See here - http://groups.csail.mit.edu/mac/users/rauch/worktime/hours_workweek.html
Popular opinion seems to be that pre-industrial peasants worked grueling hours/days and lived short, miserable lives. I've searched around this sub a bit and surprisingly haven't seen much on this topic.
Sorry, but the question is a misdirection. It presumes that the assumptions behind 'good quality of life' remain the same over time, and that the means of economic production (which control relationship to satisfaction) are the static. In either case, the answer is 'no'.
Comparing the schedule of the 'average' peasant of the 'middle ages' to the current average (office worker?) begs basic inverted questions: How long into the day are you prepared to thrash wheat when the right time comes? Will you get up at 2 am to calve? Does milking a cow seem uninteresting? Have you lived years waiting to see a cathedral raised? When was the threat of famine last resting on how your fields produced?
Moreover, the 'short, miserable lives' fails on two accounts:
'Short' is a statistical issue of how you calculate average lifespan, it includes all the babies and children who died young; in the middle ages, assuming you make it past childhood you had a good chance at living a long life.
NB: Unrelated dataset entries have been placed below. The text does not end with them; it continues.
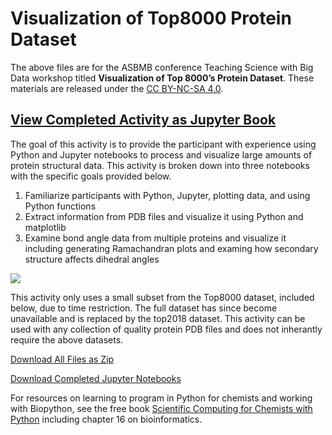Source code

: # Visualization of Top8000 Protein Dataset

The above files are for the ASBMB conference Teaching Science with Big Data workshop titled **Visualization of Top 8000’s Protein Dataset**. These materials are released under the [CC BY-NC-SA 4.0](https://creativecommons.org/licenses/by-nc-sa/4.0/).

## [View Completed Activity as Jupyter Book](https://weisscharlesj.github.io/BiopythonRamachandran/)

The goal of this activity is to provide the participant with experience using Python and Jupyter notebooks to process and visualize large amounts of protein structural data. This activity is broken down into three notebooks with the specific goals provided below.
1. Familiarize participants with Python, Jupyter, plotting data, and using Python functions
2. Extract information from PDB files and visualize it using Python and matplotlib
3. Examine bond angle data from multiple proteins and visualize it including generating Ramachandran plots and examing how secondary structure affects dihedral angles

![](ramachandran.png)

This activity only uses a small subset from the Top8000 dataset, included below, due to time restriction. The full dataset has since become unavailable and is replaced by the top2018 dataset. This activity can be used with any collection of quality protein PDB files and does not inherantly require the above datasets.

[Download All Files as Zip](VisTop8000.zip)

[Download Completed Jupyter Notebooks](VisTop8000_COMPLETE.zip)

For resources on learning to program in Python for chemists and working with Biopython, see the free book [Scientific Computing for Chemists with Python](https://weisscharlesj.github.io/SciCompforChemists/notebooks/introduction/intro.html) including chapter 16 on bioinformatics.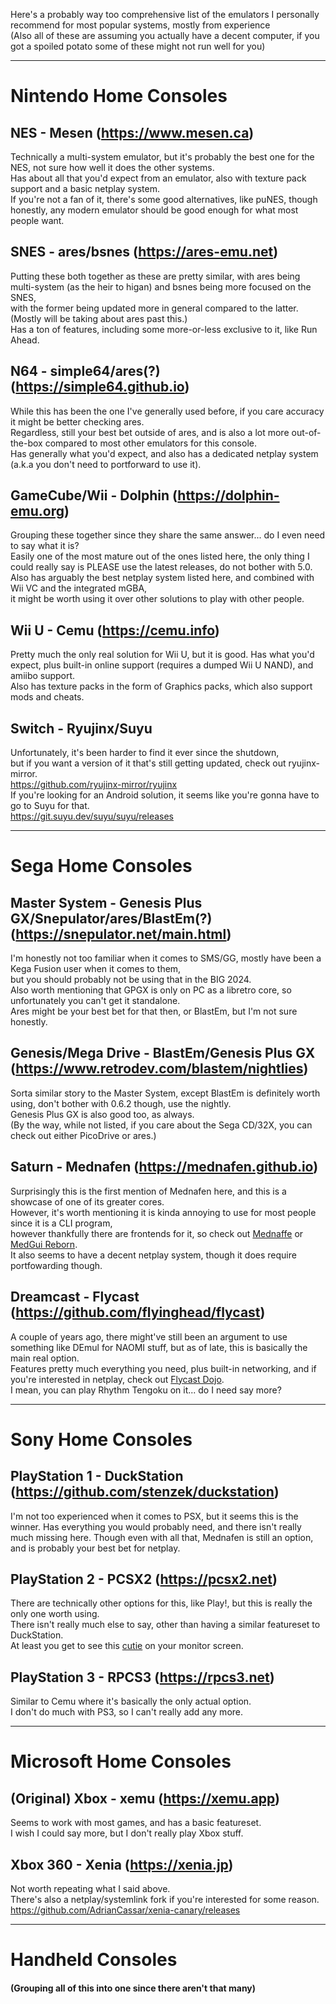 Here's a probably way too comprehensive list of the emulators I personally recommend for most popular systems, mostly from experience  
(Also all of these are assuming you actually have a decent computer, if you got a spoiled potato some of these might not run well for you)

---

# Nintendo Home Consoles


## NES - Mesen (https://www.mesen.ca)

Technically a multi-system emulator, but it's probably the best one for the NES, not sure how well it does the other systems.  
Has about all that you'd expect from an emulator, also with texture pack support and a basic netplay system.  
If you're not a fan of it, there's some good alternatives, like puNES, though honestly, any modern emulator should be good enough for what most people want.  

## SNES - ares/bsnes (https://ares-emu.net)

Putting these both together as these are pretty similar, with ares being multi-system (as the heir to higan) and bsnes being more focused on the SNES,  
with the former being updated more in general compared to the latter. (Mostly will be taking about ares past this.)  
Has a ton of features, including some more-or-less exclusive to it, like Run Ahead.  

## N64 - simple64/ares(?) (https://simple64.github.io)

While this has been the one I've generally used before, if you care accuracy it might be better checking ares.  
Regardless, still your best bet outside of ares, and is also a lot more out-of-the-box compared to most other emulators for this console.  
Has generally what you'd expect, and also has a dedicated netplay system (a.k.a you don't need to portforward to use it).  

## GameCube/Wii - Dolphin (https://dolphin-emu.org)

Grouping these together since they share the same answer... do I even need to say what it is?  
Easily one of the most mature out of the ones listed here, the only thing I could really say is PLEASE use the latest releases, do not bother with 5.0.   
Also has arguably the best netplay system listed here, and combined with Wii VC and the integrated mGBA,  
it might be worth using it over other solutions to play with other people.  

## Wii U - Cemu (https://cemu.info)

Pretty much the only real solution for Wii U, but it is good. 
Has what you'd expect, plus built-in online support (requires a dumped Wii U NAND), and amiibo support.  
Also has texture packs in the form of Graphics packs, which also support mods and cheats.  

## Switch - Ryujinx/Suyu

Unfortunately, it's been harder to find it ever since the shutdown,  
but if you want a version of it that's still getting updated, check out ryujinx-mirror.  
https://github.com/ryujinx-mirror/ryujinx  
If you're looking for an Android solution, it seems like you're gonna have to go to Suyu for that.  
https://git.suyu.dev/suyu/suyu/releases  

---

# Sega Home Consoles


## Master System - Genesis Plus GX/Snepulator/ares/BlastEm(?) (https://snepulator.net/main.html)

I'm honestly not too familiar when it comes to SMS/GG, mostly have been a Kega Fusion user when it comes to them,  
but you should probably not be using that in the BIG 2024.  
Also worth mentioning that GPGX is only on PC as a libretro core, so unfortunately you can't get it standalone.  
Ares might be your best bet for that then, or BlastEm, but I'm not sure honestly.  

## Genesis/Mega Drive - BlastEm/Genesis Plus GX (https://www.retrodev.com/blastem/nightlies)

Sorta similar story to the Master System, except BlastEm is definitely worth using, don't bother with 0.6.2 though, use the nightly.  
Genesis Plus GX is also good too, as always.  
(By the way, while not listed, if you care about the Sega CD/32X, you can check out either PicoDrive or ares.)  

## Saturn - Mednafen (https://mednafen.github.io)

Surprisingly this is the first mention of Mednafen here, and this is a showcase of one of its greater cores.  
However, it's worth mentioning it is kinda annoying to use for most people since it is a CLI program,  
however thankfully there are frontends for it, so check out [Mednaffe](https://github.com/AmatCoder/mednaffe) or [MedGui Reborn](https://github.com/Speedvicio/MedGuiReborn).  
It also seems to have a decent netplay system, though it does require portfowarding though.  

## Dreamcast - Flycast (https://github.com/flyinghead/flycast)

A couple of years ago, there might've still been an argument to use something like DEmul for NAOMI stuff, but as of late, this is basically the main real option.  
Features pretty much everything you need, plus built-in networking, and if you're interested in netplay, check out [Flycast Dojo](https://github.com/blueminder/flycast-dojo).  
I mean, you can play Rhythm Tengoku on it... do I need say more?  

---

# Sony Home Consoles


## PlayStation 1 - DuckStation (https://github.com/stenzek/duckstation)

I'm not too experienced when it comes to PSX, but it seems this is the winner.
Has everything you would probably need, and there isn't really much missing here.
Though even with all that, Mednafen is still an option, and is probably your best bet for netplay. 

## PlayStation 2 - PCSX2 (https://pcsx2.net)

There are technically other options for this, like Play!, but this is really the only one worth using.  
There isn't really much else to say, other than having a similar featureset to DuckStation.  
At least you get to see this [cutie](https://x.com/fancyaltaccount/status/1830457721436397807) on your monitor screen.  

## PlayStation 3 - RPCS3 (https://rpcs3.net)

Similar to Cemu where it's basically the only actual option.  
I don't do much with PS3, so I can't really add any more.  

---

# Microsoft Home Consoles


## (Original) Xbox - xemu (https://xemu.app)

Seems to work with most games, and has a basic featureset.  
I wish I could say more, but I don't really play Xbox stuff.  

## Xbox 360 - Xenia (https://xenia.jp)

Not worth repeating what I said above.  
There's also a netplay/systemlink fork if you're interested for some reason.  
https://github.com/AdrianCassar/xenia-canary/releases  

---

# Handheld Consoles  
#### (Grouping all of this into one since there aren't that many)  


## 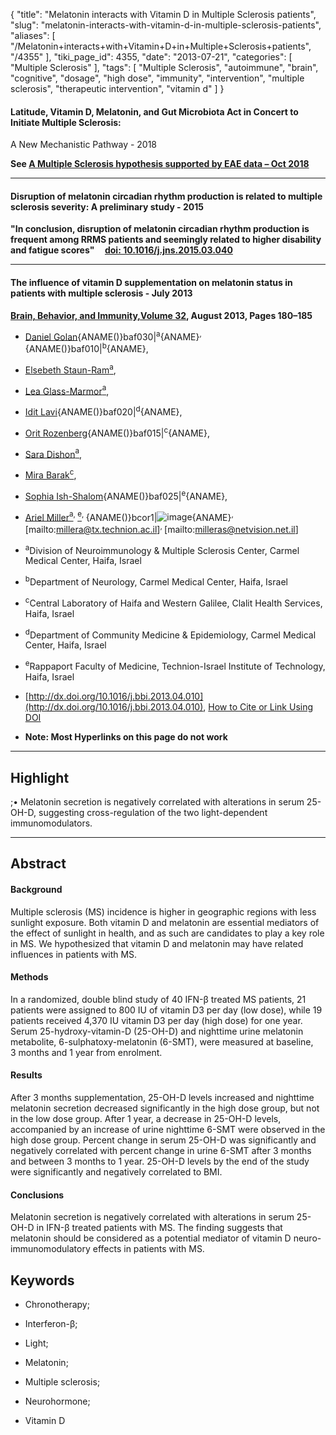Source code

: {
    "title": "Melatonin interacts with Vitamin D in Multiple Sclerosis patients",
    "slug": "melatonin-interacts-with-vitamin-d-in-multiple-sclerosis-patients",
    "aliases": [
        "/Melatonin+interacts+with+Vitamin+D+in+Multiple+Sclerosis+patients",
        "/4355"
    ],
    "tiki_page_id": 4355,
    "date": "2013-07-21",
    "categories": [
        "Multiple Sclerosis"
    ],
    "tags": [
        "Multiple Sclerosis",
        "autoimmune",
        "brain",
        "cognitive",
        "dosage",
        "high dose",
        "immunity",
        "intervention",
        "multiple sclerosis",
        "therapeutic intervention",
        "vitamin d"
    ]
}


#### Latitude, Vitamin D, Melatonin, and Gut Microbiota Act in Concert to Initiate Multiple Sclerosis:  
 A New Mechanistic Pathway - 2018

 **See [A Multiple Sclerosis hypothesis supported by EAE data – Oct 2018](/posts/a-multiple-sclerosis-hypothesis-supported-by-eae-data)** 

---

#### Disruption of melatonin circadian rhythm production is related to multiple sclerosis severity: A preliminary study - 2015

 **"In conclusion, disruption of melatonin circadian rhythm production is frequent among RRMS patients and seemingly related to higher disability and fatigue scores" &nbsp; &nbsp;  [doi: 10.1016/j.jns.2015.03.040](https://doi.org/10.1016/j.jns.2015.03.040)** 

---

#### The influence of vitamin D supplementation on melatonin status in patients with multiple sclerosis - July 2013

 **[Brain, Behavior, and Immunity,](http://www.sciencedirect.com/science/journal/08891591)[Volume 32](http://www.sciencedirect.com/science/journal/08891591/32/supp/C), August 2013, Pages 180–185** 

* [Daniel Golan](http://www.sciencedirect.com/science/article/pii/S0889159113001785#){ANAME()}baf030|<sup>a</sup>{ANAME}<sup>, </sup>{ANAME()}baf010|<sup>b</sup>{ANAME},

* [Elsebeth Staun-Ram](http://www.sciencedirect.com/science/article/pii/S0889159113001785#)[<sup>a</sup>](http://www.sciencedirect.com/science/article/pii/S0889159113001785#af030),

* [Lea Glass-Marmor](http://www.sciencedirect.com/science/article/pii/S0889159113001785#)[<sup>a</sup>](http://www.sciencedirect.com/science/article/pii/S0889159113001785#af030),

* [Idit Lavi](http://www.sciencedirect.com/science/article/pii/S0889159113001785#){ANAME()}baf020|<sup>d</sup>{ANAME},

* [Orit Rozenberg](http://www.sciencedirect.com/science/article/pii/S0889159113001785#){ANAME()}baf015|<sup>c</sup>{ANAME},

* [Sara Dishon](http://www.sciencedirect.com/science/article/pii/S0889159113001785#)[<sup>a</sup>](http://www.sciencedirect.com/science/article/pii/S0889159113001785#af030),

* [Mira Barak](http://www.sciencedirect.com/science/article/pii/S0889159113001785#)[<sup>c</sup>](http://www.sciencedirect.com/science/article/pii/S0889159113001785#af015),

* [Sophia Ish-Shalom](http://www.sciencedirect.com/science/article/pii/S0889159113001785#){ANAME()}baf025|<sup>e</sup>{ANAME},

* [Ariel Miller](http://www.sciencedirect.com/science/article/pii/S0889159113001785#)[<sup>a</sup>](http://www.sciencedirect.com/science/article/pii/S0889159113001785#af030)<sup>, </sup>[<sup>e</sup>](http://www.sciencedirect.com/science/article/pii/S0889159113001785#af025)<sup>, </sup>{ANAME()}bcor1|<img src="http://cdn.els-cdn.com/sd/entities/REcor.gif" alt="image">{ANAME}<sup>, </sup><span>[mailto:millera@tx.technion.ac.il]</span><sup>, </sup><span>[mailto:milleras@netvision.net.il]</span>

* <sup>a</sup>Division of Neuroimmunology & Multiple Sclerosis Center, Carmel Medical Center, Haifa, Israel

* <sup>b</sup>Department of Neurology, Carmel Medical Center, Haifa, Israel

* <sup>c</sup>Central Laboratory of Haifa and Western Galilee, Clalit Health Services, Haifa, Israel

* <sup>d</sup>Department of Community Medicine & Epidemiology, Carmel Medical Center, Haifa, Israel

* <sup>e</sup>Rappaport Faculty of Medicine, Technion-Israel Institute of Technology, Haifa, Israel

* [http://dx.doi.org/10.1016/j.bbi.2013.04.010](http://dx.doi.org/10.1016/j.bbi.2013.04.010), [How to Cite or Link Using DOI](http://www.sciencedirect.com/science/help/doi.htm)

*  **Note: Most Hyperlinks on this page do not work** 

---

## Highlight

;• Melatonin secretion is negatively correlated with alterations in serum 25-OH-D, suggesting cross-regulation of the two light-dependent immunomodulators.

---

## Abstract

#### Background

Multiple sclerosis (MS) incidence is higher in geographic regions with less sunlight exposure. Both vitamin D and melatonin are essential mediators of the effect of sunlight in health, and as such are candidates to play a key role in MS. We hypothesized that vitamin D and melatonin may have related influences in patients with MS.

#### Methods

In a randomized, double blind study of 40 IFN-β treated MS patients, 21 patients were assigned to 800 IU of vitamin D3 per day (low dose), while 19 patients received 4,370 IU vitamin D3 per day (high dose) for one year. Serum 25-hydroxy-vitamin-D (25-OH-D) and nighttime urine melatonin metabolite, 6-sulphatoxy-melatonin (6-SMT), were measured at baseline, 3 months and 1 year from enrolment.

#### Results

After 3 months supplementation, 25-OH-D levels increased and nighttime melatonin secretion decreased significantly in the high dose group, but not in the low dose group. After 1 year, a decrease in 25-OH-D levels, accompanied by an increase of urine nighttime 6-SMT were observed in the high dose group. Percent change in serum 25-OH-D was significantly and negatively correlated with percent change in urine 6-SMT after 3 months and between 3 months to 1 year. 25-OH-D levels by the end of the study were significantly and negatively correlated to BMI.

#### Conclusions

Melatonin secretion is negatively correlated with alterations in serum 25-OH-D in IFN-β treated patients with MS. The finding suggests that melatonin should be considered as a potential mediator of vitamin D neuro-immunomodulatory effects in patients with MS.

## Keywords

* Chronotherapy;

* Interferon-β;

* Light;

* Melatonin;

* Multiple sclerosis;

* Neurohormone;

* Vitamin D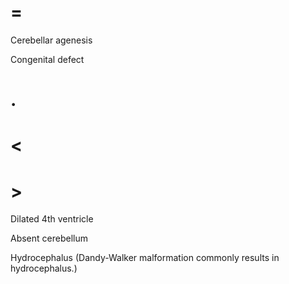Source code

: # =

Cerebellar agenesis

Congenital defect

# .

# <

# >

Dilated 4th ventricle

Absent cerebellum

Hydrocephalus (Dandy-Walker malformation commonly results in hydrocephalus.)
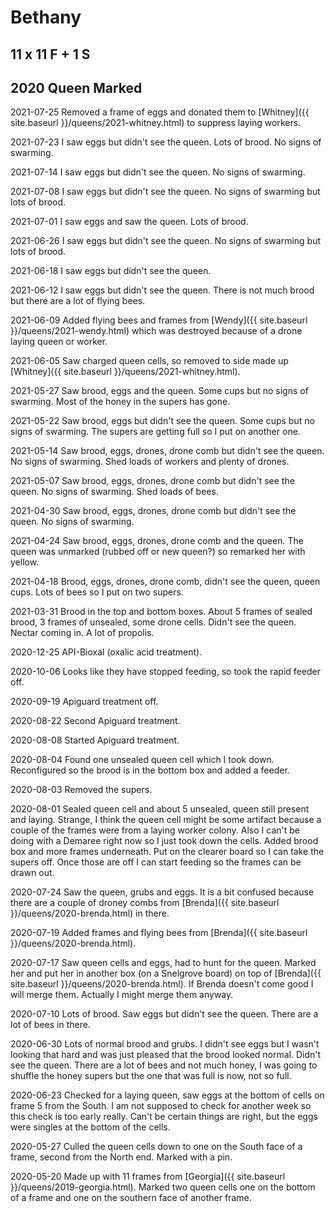 # Bethany

## 11 x 11 F + 1 S

## 2020 Queen Marked

2021-07-25 Removed a frame of eggs and donated them to [Whitney]({{ site.baseurl }}/queens/2021-whitney.html) to suppress laying workers.

2021-07-23 I saw eggs but didn't see the queen.  Lots of brood.  No signs of swarming.

2021-07-14 I saw eggs but didn't see the queen.  No signs of swarming.

2021-07-08 I saw eggs but didn't see the queen.  No signs of swarming but lots of brood.

2021-07-01 I saw eggs and saw the queen.  Lots of brood.

2021-06-26 I saw eggs but didn't see the queen.  No signs of swarming but lots of brood.

2021-06-18 I saw eggs but didn't see the queen.

2021-06-12 I saw eggs but didn't see the queen.  There is not much brood but there are a lot of flying bees.

2021-06-09 Added flying bees and frames from [Wendy]({{ site.baseurl }}/queens/2021-wendy.html) which was destroyed because of a drone laying queen or worker.

2021-06-05 Saw charged queen cells, so removed to side made up [Whitney]({{ site.baseurl }}/queens/2021-whitney.html).

2021-05-27 Saw brood, eggs and the queen.  Some cups but no signs of swarming. Most of the honey in the supers has gone.

2021-05-22 Saw brood, eggs but didn't see the queen.  Some cups but no signs of swarming.  The supers are getting full so I put on another one.

2021-05-14 Saw brood, eggs, drones, drone comb but didn't see the queen.  No signs of swarming.  Shed loads of workers and plenty of drones.

2021-05-07 Saw brood, eggs, drones, drone comb but didn't see the queen.  No signs of swarming.  Shed loads of bees.

2021-04-30 Saw brood, eggs, drones, drone comb but didn't see the queen.  No signs of swarming.

2021-04-24 Saw brood, eggs, drones, drone comb and the queen.  The queen was unmarked (rubbed off or new queen?) so remarked her with yellow.

2021-04-18 Brood, eggs, drones, drone comb, didn't see the queen, queen cups.  Lots of bees so I put on two supers.

2021-03-31 Brood in the top and bottom boxes.  About 5 frames of sealed brood, 3 frames of unsealed, some drone cells.  Didn't see the queen.  Nectar coming in.  A lot of propolis.

2020-12-25 API-Bioxal (oxalic acid treatment).

2020-10-06 Looks like they have stopped feeding, so took the rapid feeder off.

2020-09-19 Apiguard treatment off.

2020-08-22 Second Apiguard treatment.

2020-08-08 Started Apiguard treatment.

2020-08-04 Found one unsealed queen cell which I took down.  Reconfigured so the brood is in the bottom box and added a feeder.

2020-08-03 Removed the supers.

2020-08-01 Sealed queen cell and about 5 unsealed, queen still present and laying.  Strange, I think the queen cell might be some artifact because a couple of the frames were from a laying worker colony.  Also I can't be doing with a Demaree right now so I just took down the cells. Added brood box and more frames underneath.  Put on the clearer board so I can take the supers off.  Once those are off I can start feeding so the frames can be drawn out.

2020-07-24 Saw the queen, grubs and eggs.  It is a bit confused because there are a couple of droney combs from [Brenda]({{ site.baseurl }}/queens/2020-brenda.html) in there.

2020-07-19 Added frames and flying bees from [Brenda]({{ site.baseurl }}/queens/2020-brenda.html).

2020-07-17 Saw queen cells and eggs, had to hunt for the queen.  Marked her and put her in another box (on a Snelgrove board) on top of [Brenda]({{ site.baseurl }}/queens/2020-brenda.html).  If Brenda doesn't come good I will merge them.  Actually I might merge them anyway.

2020-07-10 Lots of brood.  Saw eggs but didn't see the queen.  There are a lot of bees in there.

2020-06-30 Lots of normal brood and grubs.  I didn't see eggs but I wasn't looking that hard and was just pleased that the brood looked normal.  Didn't see the queen.  There are a lot of bees and not much honey, I was going to shuffle the honey supers but the one that was full is now, not so full.

2020-06-23 Checked for a laying queen, saw eggs at the bottom of cells on frame 5 from the South.  I am not supposed to check for another week so this check is too early really.  Can't be certain things are right, but the eggs were singles at the bottom of the cells.

2020-05-27 Culled the queen cells down to one on the South face of a frame, second from the North end.  Marked with a pin.

2020-05-20 Made up with 11 frames from [Georgia]({{ site.baseurl }}/queens/2019-georgia.html).  Marked two queen cells one on the bottom of a frame and one on the southern face of another frame.
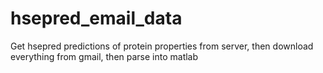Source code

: hsepred_email_data
==================

Get hsepred predictions of protein properties from server, then download everything from gmail, then parse into matlab
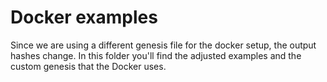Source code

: # Docker examples 

Since we are using a different genesis file for the docker setup, the output hashes change. In this folder you'll find the adjusted examples and the custom genesis that the Docker uses.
'Miserable': this is a backwards projection of modern values. What might a peasant make of the godless day of paperwork behind a desk with two weeks vacation per year missing every community gathering?
The answer to all of the above: you can't compare the past to the present objectively, and attempts to doing so misses the point. The past is studied to understand it, not judge it. The past is not a tool to prove or disprove the conditions of the present. Judging is easy, understanding alternate ways to live is hard.
Finally, the article you linked to selects its sources by the argument it wants to prove. For example, the first quote has no context of the economic or class views of the source. It's shit history, starting with asking a fundamentally ideological question to prove a point, not a historical question answered through investigation.
I'd reccommend reading A Medieval Life, which uses both outside research and a very fortunate abundance of local court records to piece together the life of a single villain from England. http://www.amazon.com/Medieval-Life-Penifader-Brigstock-1295-1344/dp/0072903317
The book makes it very clear several times that she isn't representative of all peasants simply because they were so diverse across Europe, but one thing I recall it pointing out is that there were indeed a substantial number of 'holidays', all based around the church calendar. Several large feasts around christmas and easter, as well as a long succession in the summer, along with a multitude of single day feasts throughout the year, plus you would have the sabbath.
It makes it clear that while she had hardships, it wasn't as bad as commonly imagined for many, if not most, in the lower class. If you made it past childhood you would likely live a fairly decent life (average lifespans are heavily skewed by the huge infant mortality rate), and the work itself wasn't for many as bad as commonly portrayed in modern fiction.
Following up on /u/idjet's points, the answer to your question also depends upon not only what you constitute as "good quality of life" but also which medieval period you're talking about.
Some historians have in fact made the argument that in the early medieval era, in the time frame between the breakdown of the strong Roman state and before the emergence of a hereditary class of landowning aristocrats, that peasants experienced a high degree of autonomy brought on by reduced coercion, which translated into reduced productivity requirements (i.e. peasants can choose to work less hard because no one's telling them otherwise).
There were pitfalls to this post-state world as well as benefits. Namely a reduction in access to diversified consumer goods, a greater threat of death by famine due to lower perceptions as to the needs for surpluses, reduced public/civil society (i.e. the social contract).
But, consider for a moment, how much modern job satisfaction is tied to the idea of autonomy. The freedom from micromanagement. The freedom to set your own deadlines. The freedom to associate with who you want. These could be mimic'd in medieval peasant freedoms from coercive landlord extraction and interaction, despite a loss in the pluses mentioned in the previous paragraphs.
This is why the case has been made for an intermediary period in the darkest of the dark age, for peasants possibly being better off, but I acknowledge this is of course, a value judgment of what constitutes "better."
Given those considerations, you can kind of boil it down to one of the many aphorisms in our society, over an essential choice over which is better: a shorter life with "freedom", or a longer life of "slavery"?
Now of course, this presumes that autonomy = good quality of life, and if you don't accept that premise (say you prefer comfort = good quality of life, or security = good quality of life), then parroting idjet, who are we to judge, whether with our culture or theirs?